In a stable that stands almost in the shadow of the new stone church, a man with gray eyes and gray beard, lying amid the odor of the animals, humbly tries to will himself into death, much as a man might will himself to sleep. The day, obedient to vast and secret laws, slowly shifts about and mingles the shadows in the lowly place; outside lie plowed fields, a ditch clogged with dead leaves, and the faint track of a wolf in the black clay where the line of woods begins. The man sleeps and dreams, forgotten.

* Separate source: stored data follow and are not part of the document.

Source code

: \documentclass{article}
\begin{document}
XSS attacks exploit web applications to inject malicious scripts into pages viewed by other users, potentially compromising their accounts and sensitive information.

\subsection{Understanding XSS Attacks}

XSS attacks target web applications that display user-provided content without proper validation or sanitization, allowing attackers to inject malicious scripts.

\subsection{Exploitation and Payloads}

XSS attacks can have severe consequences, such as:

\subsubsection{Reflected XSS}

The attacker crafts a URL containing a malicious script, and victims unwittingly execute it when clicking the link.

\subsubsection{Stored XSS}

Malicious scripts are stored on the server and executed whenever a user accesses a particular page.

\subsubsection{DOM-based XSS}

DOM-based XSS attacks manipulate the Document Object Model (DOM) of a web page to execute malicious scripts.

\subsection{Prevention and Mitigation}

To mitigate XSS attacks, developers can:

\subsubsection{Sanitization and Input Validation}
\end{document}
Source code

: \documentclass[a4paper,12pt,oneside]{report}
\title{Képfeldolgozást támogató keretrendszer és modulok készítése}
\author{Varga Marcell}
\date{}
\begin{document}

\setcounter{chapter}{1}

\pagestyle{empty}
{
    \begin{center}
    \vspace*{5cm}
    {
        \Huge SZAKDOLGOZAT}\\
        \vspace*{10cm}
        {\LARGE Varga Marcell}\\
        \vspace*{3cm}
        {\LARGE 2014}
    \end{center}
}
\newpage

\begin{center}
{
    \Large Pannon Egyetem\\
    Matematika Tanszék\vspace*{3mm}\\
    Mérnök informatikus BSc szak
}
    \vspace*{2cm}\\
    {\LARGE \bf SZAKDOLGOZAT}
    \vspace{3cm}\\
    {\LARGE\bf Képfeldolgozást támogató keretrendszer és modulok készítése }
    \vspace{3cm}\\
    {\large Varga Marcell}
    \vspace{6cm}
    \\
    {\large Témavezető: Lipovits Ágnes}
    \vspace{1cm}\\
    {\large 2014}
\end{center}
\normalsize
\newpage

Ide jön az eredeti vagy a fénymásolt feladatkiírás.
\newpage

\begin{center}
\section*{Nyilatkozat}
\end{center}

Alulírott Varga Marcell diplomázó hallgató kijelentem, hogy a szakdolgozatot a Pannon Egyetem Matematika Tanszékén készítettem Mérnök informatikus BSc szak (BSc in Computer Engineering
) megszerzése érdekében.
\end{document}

The bells for orisons awaken him. Bells are now one of evening’s customs in the kingdoms of England, but as a boy the man has seen the face of Woden, the sacred horror and the exultation, the clumsy wooden idol laden with Roman coins and ponderous vestments, the sacrifice of horses, dogs, and prisoners. Before dawn, he will be dead, and with him, the last eyewitness images of pagan rites will perish, never to be seen again. The world will be a little poorer when this Saxon man is dead.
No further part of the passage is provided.